The development of the G-NAF has been been led by the Prime Minister’s now chief of staff, Drew Clarke. The former secretary for Communications and Resources is an ex-surveyor. Over a decade Clarke has maintained and nurtured a core group to curate and bring together the address data.
The Geocoded address data can be used for many purposes, including personal navigation applications, infrastructure planning, business planning and analysis, logistics and service planning, and government service delivery and policy development.
An example of its use? It provides an understanding of the approximate number of dwellings in an area, which can inform decisions for planning and developing community facilities and services.
The new Assistant Minister for Cities and Digital Transformation, Angus Taylor, said Australia becomes one of only a few countries in the world to make national geocoded address data openly available:
“Denmark made its geocoded address data open in 2002 and access to this data has been estimated to have added 62 million euros to the Danish economy in the five years from 2005-2009.
“Data volumes are growing exponentially and so too is the potential value of public data. Australia’s capacity to remain competitive in the global digital economy depends on how well we can harness the value of this public data.”

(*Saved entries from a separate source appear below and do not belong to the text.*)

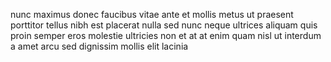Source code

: nunc maximus donec faucibus vitae ante et mollis metus ut praesent porttitor
tellus nibh est placerat nulla sed nunc neque ultrices aliquam quis proin
semper eros molestie ultricies non et at at enim quam nisl ut interdum a amet
arcu sed dignissim mollis elit lacinia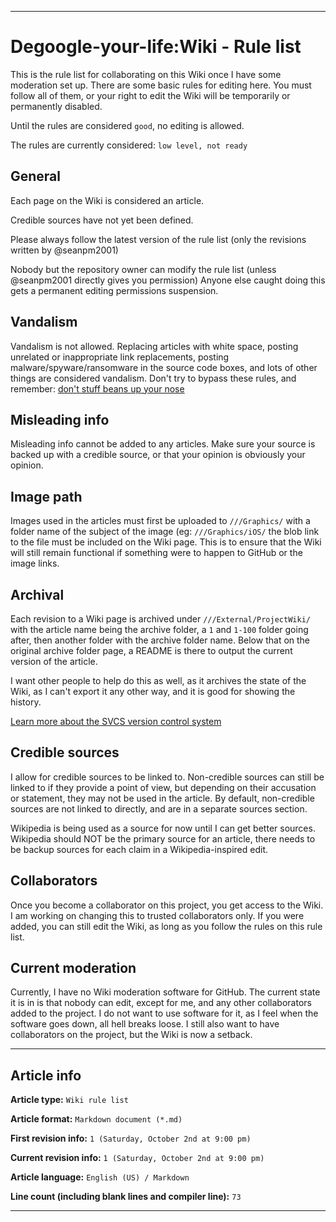 
***

# Degoogle-your-life:Wiki - Rule list

This is the rule list for collaborating on this Wiki once I have some moderation set up. There are some basic rules for editing here. You must follow all of them, or your right to edit the Wiki will be temporarily or permanently disabled.

Until the rules are considered `good`, no editing is allowed.

The rules are currently considered: `low level, not ready`

## General

Each page on the Wiki is considered an article.

Credible sources have not yet been defined.

Please always follow the latest version of the rule list (only the revisions written by @seanpm2001)

Nobody but the repository owner can modify the rule list (unless @seanpm2001 directly gives you permission) Anyone else caught doing this gets a permanent editing permissions suspension.

## Vandalism

Vandalism is not allowed. Replacing articles with white space, posting unrelated or inappropriate link replacements, posting malware/spyware/ransomware in the source code boxes, and lots of other things are considered vandalism. Don't try to bypass these rules, and remember: [don't stuff beans up your nose](https://en.wikipedia.org/wiki/Wikipedia:Don%27t_stuff_beans_up_your_nose)

## Misleading info

Misleading info cannot be added to any articles. Make sure your source is backed up with a credible source, or that your opinion is obviously your opinion.

## Image path

Images used in the articles must first be uploaded to `///Graphics/` with a folder name of the subject of the image (eg: `///Graphics/iOS/` the blob link to the file must be included on the Wiki page. This is to ensure that the Wiki will still remain functional if something were to happen to GitHub or the image links.

## Archival

Each revision to a Wiki page is archived under `///External/ProjectWiki/` with the article name being the archive folder, a `1` and `1-100` folder going after, then another folder with the archive folder name. Below that on the original archive folder page, a README is there to output the current version of the article.

I want other people to help do this as well, as it archives the state of the Wiki, as I can't export it any other way, and it is good for showing the history.

[Learn more about the SVCS version control system](https://github.com/Snapshot-Version-Control-System/)

## Credible sources

I allow for credible sources to be linked to. Non-credible sources can still be linked to if they provide a point of view, but depending on their accusation or statement, they may not be used in the article. By default, non-credible sources are not linked to directly, and are in a separate sources section.

Wikipedia is being used as a source for now until I can get better sources. Wikipedia should NOT be the primary source for an article, there needs to be backup sources for each claim in a Wikipedia-inspired edit.  

## Collaborators

Once you become a collaborator on this project, you get access to the Wiki. I am working on changing this to trusted collaborators only. If you were added, you can still edit the Wiki, as long as you follow the rules on this rule list.

## Current moderation

Currently, I have no Wiki moderation software for GitHub. The current state it is in is that nobody can edit, except for me, and any other collaborators added to the project. I do not want to use software for it, as I feel when the software goes down, all hell breaks loose. I still also want to have collaborators on the project, but the Wiki is now a setback.

***

## Article info

**Article type:** `Wiki rule list`

**Article format:** `Markdown document (*.md)`

**First revision info:** `1 (Saturday, October 2nd at 9:00 pm)`

**Current revision info:** `1 (Saturday, October 2nd at 9:00 pm)`

**Article language:** `English (US) / Markdown`

**Line count (including blank lines and compiler line):** `73`

***


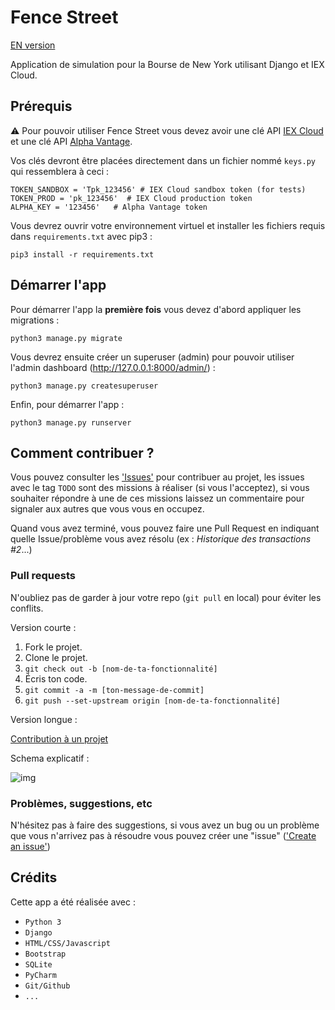 # Fence Street
[EN version](README.md)

Application de simulation pour la Bourse de New York utilisant Django et IEX Cloud.

## Prérequis
 :warning: Pour pouvoir utiliser Fence Street vous devez avoir une clé API [IEX Cloud](https://iexcloud.io/) et une clé API [Alpha Vantage](https://www.alphavantage.co/support/#api-key). 

Vos clés devront être placées directement dans un fichier nommé `keys.py` qui ressemblera à ceci :

    TOKEN_SANDBOX = 'Tpk_123456' # IEX Cloud sandbox token (for tests)
    TOKEN_PROD = 'pk_123456'  # IEX Cloud production token
    ALPHA_KEY = '123456'   # Alpha Vantage token

Vous devrez ouvrir votre environnement virtuel et installer les fichiers requis dans `requirements.txt` avec pip3 :

    pip3 install -r requirements.txt

## Démarrer l'app
Pour démarrer l'app la **première fois** vous devez d'abord appliquer les migrations :

    python3 manage.py migrate

Vous devrez ensuite créer un superuser (admin) pour pouvoir utiliser l'admin dashboard (http://127.0.0.1:8000/admin/) :
    
    python3 manage.py createsuperuser

Enfin, pour démarrer l'app :

    python3 manage.py runserver

## Comment contribuer ?
Vous pouvez consulter les ['Issues'](https://github.com/Alhern/fenceStreet/issues) pour contribuer au projet, les issues avec le tag `TODO` sont des missions à réaliser (si vous l'acceptez), si vous souhaiter répondre à une de ces missions laissez un commentaire pour signaler aux autres que vous vous en occupez. 

Quand vous avez terminé, vous pouvez faire une Pull Request en indiquant quelle Issue/problème vous avez résolu (ex : *Historique des transactions #2*...)

### Pull requests
N'oubliez pas de garder à jour votre repo (`git pull` en local) pour éviter les conflits.

Version courte :

1. Fork le projet.
1. Clone le projet.
1. `git check out -b [nom-de-ta-fonctionnalité]`
1. Écris ton code.
1. `git commit -a -m [ton-message-de-commit]`
1. `git push --set-upstream origin [nom-de-ta-fonctionnalité]`

Version longue :

[Contribution à un projet](http://git-scm.com/book/fr/v2/GitHub-Contribution-%C3%A0-un-projet)

Schema explicatif :

![img](https://res.cloudinary.com/takeout/image/upload/v1622997074/git-fork-clone-flow_w6x3an.png "https://www.earthdatascience.org/courses/intro-to-earth-data-science/git-github/github-collaboration/update-github-repositories-with-changes-by-others/")

### Problèmes, suggestions, etc

N'hésitez pas à faire des suggestions, si vous avez un bug ou un problème que vous n'arrivez pas à résoudre vous pouvez créer une "issue" (['Create an issue'](https://github.com/Alhern/fenceStreet/issues))


## Crédits
Cette app a été réalisée avec :
* `Python 3`
* `Django`
* `HTML/CSS/Javascript`
* `Bootstrap`
* `SQLite`
* `PyCharm`
* `Git/Github`
* `...`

“The Australian government recognises the importance of effectively managing, sharing and publishing public data as a national resource for the benefit of the Australian people.”
Taylor says no personal data is included in the release.
A milestone for open data
The database is also a good example of federal collaboration, between PSMA and the various state land agencies and several federal agencies including the Australian Bureau of Statistics. And it’s milestone in the open data movement, representing the publication of an industrial-level data set that has major potential cross-economy benefits.
A 2014 report by Lateral Economics suggested “more vigorous open data policies could add around $16 billion per annum to the Australian economy”.
Many of these benefits come from application providers building solutions using the data. In NSW the release of transport data by Transport for NSW has spurred several travel applications, as well as the data now being used by the major online mapping platforms such as Google and Apple’s mapping product.
The Prime Minister released an open data policy after last December’s innovation statement, which mandates the release of non-sensitive data by default and encourages the release of APIs to allow computers to easily access the data.
Australia has a strong heritage in mapping, which stems from the need for accurate geological data to support mining and agriculture. Much of the early work around Google Maps was undertaken at Google’s Sydney headquarters.
In a sign of the interest in data analytics in the federal government, a leading proponent of how government should think about data, Boston Consulting Groups’s Philip Evans, is due to shortly speak to the APS 200 leadership group. The APS200 had fallen away, but is being resurrected by the new secretary of Prime Minister and Cabinet, Martin Parkinson.
NSW late last year passed path-breaking legislation to enable better data sharing among agencies to support its new Digital Analytics Centre.